◆ Exercise prompt ◆
Please filter the data below down to the lines holding the string "paragraph".

··· Records for processing

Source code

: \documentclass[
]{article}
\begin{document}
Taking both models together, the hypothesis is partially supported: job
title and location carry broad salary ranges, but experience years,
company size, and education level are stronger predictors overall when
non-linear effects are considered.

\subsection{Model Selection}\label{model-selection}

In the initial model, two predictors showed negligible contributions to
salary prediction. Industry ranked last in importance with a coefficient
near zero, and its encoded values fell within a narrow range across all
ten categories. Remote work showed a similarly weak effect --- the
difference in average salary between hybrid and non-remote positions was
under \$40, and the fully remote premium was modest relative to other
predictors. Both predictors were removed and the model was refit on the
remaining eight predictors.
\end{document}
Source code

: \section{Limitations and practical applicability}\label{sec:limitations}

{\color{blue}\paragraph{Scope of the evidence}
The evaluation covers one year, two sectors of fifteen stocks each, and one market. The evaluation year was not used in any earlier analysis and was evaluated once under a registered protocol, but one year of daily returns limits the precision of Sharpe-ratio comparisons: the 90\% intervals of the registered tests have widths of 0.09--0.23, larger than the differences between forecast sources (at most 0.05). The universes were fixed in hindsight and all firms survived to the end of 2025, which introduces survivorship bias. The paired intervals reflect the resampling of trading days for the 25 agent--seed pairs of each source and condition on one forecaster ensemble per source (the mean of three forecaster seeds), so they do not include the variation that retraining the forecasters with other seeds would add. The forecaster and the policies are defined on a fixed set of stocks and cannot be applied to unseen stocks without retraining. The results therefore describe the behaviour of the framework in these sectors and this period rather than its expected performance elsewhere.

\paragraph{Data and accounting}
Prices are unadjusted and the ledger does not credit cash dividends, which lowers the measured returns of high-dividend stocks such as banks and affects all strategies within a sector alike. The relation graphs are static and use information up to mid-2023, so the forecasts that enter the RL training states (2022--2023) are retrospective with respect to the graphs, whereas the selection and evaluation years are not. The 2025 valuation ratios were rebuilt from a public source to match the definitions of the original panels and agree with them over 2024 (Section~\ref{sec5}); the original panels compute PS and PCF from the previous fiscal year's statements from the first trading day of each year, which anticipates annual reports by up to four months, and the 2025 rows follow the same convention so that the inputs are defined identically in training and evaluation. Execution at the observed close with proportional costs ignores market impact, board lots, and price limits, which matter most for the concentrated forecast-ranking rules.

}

······

◆ Completed task ◆
{\color{blue}\paragraph{Scope of the evidence}
\paragraph{Data and accounting}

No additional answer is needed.